Content starts

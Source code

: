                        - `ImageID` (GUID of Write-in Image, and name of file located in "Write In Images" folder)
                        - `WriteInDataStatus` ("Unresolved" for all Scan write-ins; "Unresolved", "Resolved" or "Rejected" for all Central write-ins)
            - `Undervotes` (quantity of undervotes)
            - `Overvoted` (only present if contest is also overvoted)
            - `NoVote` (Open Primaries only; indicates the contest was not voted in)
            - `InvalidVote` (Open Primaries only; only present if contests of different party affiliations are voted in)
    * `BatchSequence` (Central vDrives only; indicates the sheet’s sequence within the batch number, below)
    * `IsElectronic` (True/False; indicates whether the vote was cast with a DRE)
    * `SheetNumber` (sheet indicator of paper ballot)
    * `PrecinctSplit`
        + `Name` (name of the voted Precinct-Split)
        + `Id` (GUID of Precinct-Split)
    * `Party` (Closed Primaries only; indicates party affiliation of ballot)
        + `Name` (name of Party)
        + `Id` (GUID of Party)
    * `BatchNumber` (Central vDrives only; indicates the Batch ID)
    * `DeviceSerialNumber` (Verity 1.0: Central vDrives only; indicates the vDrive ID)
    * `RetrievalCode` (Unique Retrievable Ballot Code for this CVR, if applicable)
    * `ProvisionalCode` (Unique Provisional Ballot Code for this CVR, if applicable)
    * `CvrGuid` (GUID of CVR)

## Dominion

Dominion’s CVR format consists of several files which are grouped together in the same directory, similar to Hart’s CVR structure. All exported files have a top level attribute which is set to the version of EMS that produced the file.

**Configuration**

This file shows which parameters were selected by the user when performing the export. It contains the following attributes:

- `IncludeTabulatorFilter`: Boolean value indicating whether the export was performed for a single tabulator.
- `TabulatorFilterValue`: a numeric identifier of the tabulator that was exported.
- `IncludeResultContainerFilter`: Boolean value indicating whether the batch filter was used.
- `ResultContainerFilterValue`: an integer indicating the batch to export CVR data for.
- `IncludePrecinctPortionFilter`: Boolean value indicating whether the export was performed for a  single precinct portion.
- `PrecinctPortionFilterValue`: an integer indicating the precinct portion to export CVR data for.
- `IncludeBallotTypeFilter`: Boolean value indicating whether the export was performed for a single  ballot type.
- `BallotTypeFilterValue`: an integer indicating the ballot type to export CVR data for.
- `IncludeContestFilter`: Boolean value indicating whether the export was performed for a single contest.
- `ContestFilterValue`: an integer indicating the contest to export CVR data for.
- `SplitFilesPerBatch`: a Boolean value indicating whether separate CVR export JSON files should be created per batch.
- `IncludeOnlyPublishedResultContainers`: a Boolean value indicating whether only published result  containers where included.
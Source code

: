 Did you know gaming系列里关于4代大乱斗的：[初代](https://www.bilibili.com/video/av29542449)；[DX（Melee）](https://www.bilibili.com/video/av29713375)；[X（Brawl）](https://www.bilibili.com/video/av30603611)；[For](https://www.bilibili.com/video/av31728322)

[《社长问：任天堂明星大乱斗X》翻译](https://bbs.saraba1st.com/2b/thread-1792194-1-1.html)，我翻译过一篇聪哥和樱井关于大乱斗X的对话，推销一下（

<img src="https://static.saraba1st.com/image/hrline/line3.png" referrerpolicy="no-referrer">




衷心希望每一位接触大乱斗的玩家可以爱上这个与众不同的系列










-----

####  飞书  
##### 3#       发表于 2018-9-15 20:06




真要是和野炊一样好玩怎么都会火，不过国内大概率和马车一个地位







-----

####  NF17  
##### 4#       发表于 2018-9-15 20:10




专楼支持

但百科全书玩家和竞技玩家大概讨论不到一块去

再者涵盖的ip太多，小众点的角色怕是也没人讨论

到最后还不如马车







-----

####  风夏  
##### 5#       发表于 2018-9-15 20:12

Content ends

* **REQUIRED ACTION**
In the material above, find the line containing "(GUID of Precinct-Split)" and the line containing "Provisional Ballot Code for this CVR, if applicable)", then write out exactly those two lines and every line between them, and nothing more.

* **SOLVED PROBLEM**
        + `Id` (GUID of Precinct-Split)
    * `Party` (Closed Primaries only; indicates party affiliation of ballot)
        + `Name` (name of Party)
        + `Id` (GUID of Party)
    * `BatchNumber` (Central vDrives only; indicates the Batch ID)
    * `DeviceSerialNumber` (Verity 1.0: Central vDrives only; indicates the vDrive ID)
    * `RetrievalCode` (Unique Retrievable Ballot Code for this CVR, if applicable)
    * `ProvisionalCode` (Unique Provisional Ballot Code for this CVR, if applicable)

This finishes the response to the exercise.